The Lynch List, 4-Mar-2011

First: Amnesty International, which recently did a one-eighty and began to promote abortion access worldwide, has come out in opposition of Saskatchewan’s plan to send human rights cases to the courts. To hell with the rule of law, they state; “marginalized” groups should get special treatment:

But informality and accessibility of the adjudication process itself plays a crucial role in maximizing human rights protection, given the very nature of the complaints and the fact that they are often brought forward by individuals from marginalized groups and sectors in society.

Second: I know there is a proverb about stinky cheese and rats, but at this point I can’t quite recall how it went…

Dalep who spent time as the department’s school liaison officer, declined to speak publicly about the nature of his grievance. He is the only officer in the 25-member department who is a visible minority…

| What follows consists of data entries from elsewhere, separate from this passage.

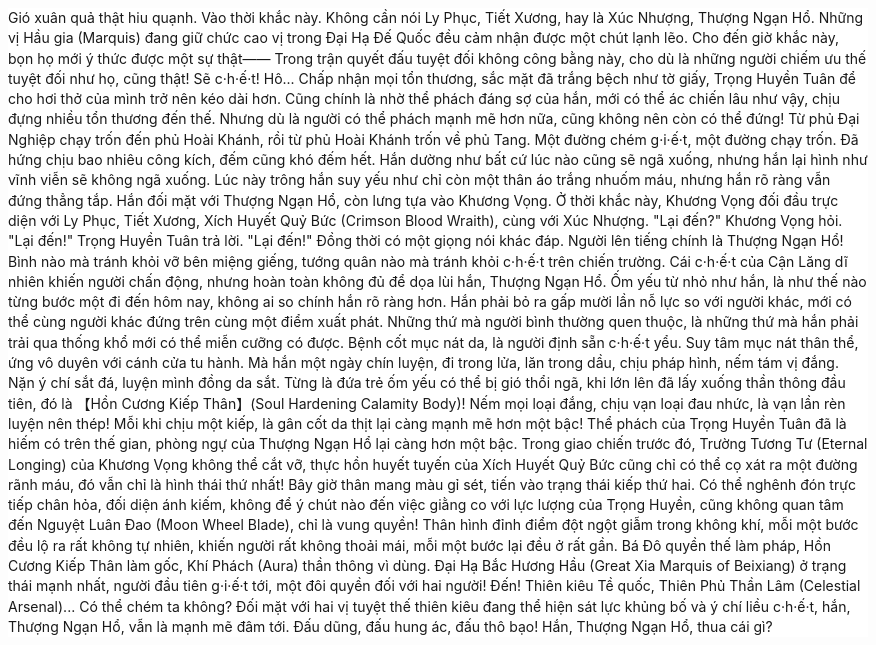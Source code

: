 Gió xuân quả thật hiu quạnh.
Vào thời khắc này.
Không cần nói Ly Phục, Tiết Xương, hay là Xúc Nhượng, Thượng Ngạn Hổ.
Những vị Hầu gia (Marquis) đang giữ chức cao vị trong Đại Hạ Đế Quốc đều cảm nhận được một chút lạnh lẽo.
Cho đến giờ khắc này, bọn họ mới ý thức được một sự thật——
Trong trận quyết đấu tuyệt đối không công bằng này, cho dù là những người chiếm ưu thế tuyệt đối như họ, cũng thật! Sẽ c·h·ế·t!
Hô...
Chấp nhận mọi tổn thương, sắc mặt đã trắng bệch như tờ giấy, Trọng Huyền Tuân để cho hơi thở của mình trở nên kéo dài hơn.
Cũng chính là nhờ thể phách đáng sợ của hắn, mới có thể ác chiến lâu như vậy, chịu đựng nhiều tổn thương đến thế.
Nhưng dù là người có thể phách mạnh mẽ hơn nữa, cũng không nên còn có thể đứng!
Từ phủ Đại Nghiệp chạy trốn đến phủ Hoài Khánh, rồi từ phủ Hoài Khánh trốn về phủ Tang.
Một đường chém g·i·ế·t, một đường chạy trốn.
Đã hứng chịu bao nhiêu công kích, đếm cũng khó đếm hết.
Hắn dường như bất cứ lúc nào cũng sẽ ngã xuống, nhưng hắn lại hình như vĩnh viễn sẽ không ngã xuống.
Lúc này trông hắn suy yếu như chỉ còn một thân áo trắng nhuốm máu, nhưng hắn rõ ràng vẫn đứng thẳng tắp.
Hắn đối mặt với Thượng Ngạn Hổ, còn lưng tựa vào Khương Vọng.
Ở thời khắc này, Khương Vọng đối đầu trực diện với Ly Phục, Tiết Xương, Xích Huyết Quỷ Bức (Crimson Blood Wraith), cùng với Xúc Nhượng.
"Lại đến?" Khương Vọng hỏi.
"Lại đến!" Trọng Huyền Tuân trả lời.
"Lại đến!" Đồng thời có một giọng nói khác đáp.
Người lên tiếng chính là Thượng Ngạn Hổ!
Bình nào mà tránh khỏi vỡ bên miệng giếng, tướng quân nào mà tránh khỏi c·h·ế·t trên chiến trường.
Cái c·h·ế·t của Cận Lăng dĩ nhiên khiến người chấn động, nhưng hoàn toàn không đủ để dọa lùi hắn, Thượng Ngạn Hổ.
Ốm yếu từ nhỏ như hắn, là như thế nào từng bước một đi đến hôm nay, không ai so chính hắn rõ ràng hơn.
Hắn phải bỏ ra gấp mười lần nỗ lực so với người khác, mới có thể cùng người khác đứng trên cùng một điểm xuất phát.
Những thứ mà người bình thường quen thuộc, là những thứ mà hắn phải trải qua thống khổ mới có thể miễn cưỡng có được.
Bệnh cốt mục nát da, là người định sẵn c·h·ế·t yểu.
Suy tâm mục nát thân thể, ứng vô duyên với cánh cửa tu hành.
Mà hắn một ngày chín luyện, đi trong lửa, lăn trong dầu, chịu pháp hình, nếm tám vị đắng.
Nặn ý chí sắt đá, luyện mình đồng da sắt.
Từng là đứa trẻ ốm yếu có thể bị gió thổi ngã, khi lớn lên đã lấy xuống thần thông đầu tiên, đó là 【Hồn Cương Kiếp Thân】(Soul Hardening Calamity Body)!
Nếm mọi loại đắng, chịu vạn loại đau nhức, là vạn lần rèn luyện nên thép!
Mỗi khi chịu một kiếp, là gân cốt da thịt lại càng mạnh mẽ hơn một bậc!
Thể phách của Trọng Huyền Tuân đã là hiếm có trên thế gian, phòng ngự của Thượng Ngạn Hổ lại càng hơn một bậc.
Trong giao chiến trước đó, Trường Tương Tư (Eternal Longing) của Khương Vọng không thể cắt vỡ, thực hồn huyết tuyến của Xích Huyết Quỷ Bức cũng chỉ có thể cọ xát ra một đường rãnh máu, đó vẫn chỉ là hình thái thứ nhất!
Bây giờ thân mang màu gỉ sét, tiến vào trạng thái kiếp thứ hai. Có thể nghênh đón trực tiếp chân hỏa, đối diện ánh kiếm, không để ý chút nào đến việc giằng co với lực lượng của Trọng Huyền, cũng không quan tâm đến Nguyệt Luân Đao (Moon Wheel Blade), chỉ là vung quyền!
Thân hình đỉnh điểm đột ngột giẫm trong không khí, mỗi một bước đều lộ ra rất không tự nhiên, khiến người rất không thoải mái, mỗi một bước lại đều ở rất gần.
Bá Đô quyền thế làm pháp, Hồn Cương Kiếp Thân làm gốc, Khí Phách (Aura) thần thông vì dùng.
Đại Hạ Bắc Hương Hầu (Great Xia Marquis of Beixiang) ở trạng thái mạnh nhất, người đầu tiên g·i·ế·t tới, một đôi quyền đối với hai người!
Đến!
Thiên kiêu Tề quốc, Thiên Phủ Thần Lâm (Celestial Arsenal)... Có thể chém ta không?
Đối mặt với hai vị tuyệt thế thiên kiêu đang thể hiện sát lực khủng bố và ý chí liều c·h·ế·t, hắn, Thượng Ngạn Hổ, vẫn là mạnh mẽ đâm tới.
Đấu dũng, đấu hung ác, đấu thô bạo!
Hắn, Thượng Ngạn Hổ, thua cái gì?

Dalep’s complaint follows another filed in October 2009 by Const. Jennifer Gibbs.

Third:

Fourth: Commentary in the Toronto Sun: Free Speech on Life Support

There you have it. In America, free speech is so sacred it applies to all. In Canada, you can’t say “amen” without a tribunal climbing up your tush. How dare we offend even one anal-retentive atheist?

and Eric Duhaime on the “silly” ruling:

This judgement confirms what many of us have being fearing for many years: Our country is slowly moving from being a democratic society where decisions are made by elected officials towards one ruled by a totalitarian government of judges.

Fifth: Want to bet that our Human Rights Commissions are looking to Austria as inspiration? Or maybe they’re taking notes on England’s “progress” (h/t Freedom Through Truth):

We have a good track record as foster parents, but because we are Christians with mainstream views on sexual ethics, we are apparently unsuitable as foster parents. The judges have suggested that our views might harm children. We have been told by the Equality and Human Rights Commission that our moral views may ‘infect’ a child. We do not believe that this is so.

The court also suggested that the applicants seek “re-education” to eliminate their religious beliefs.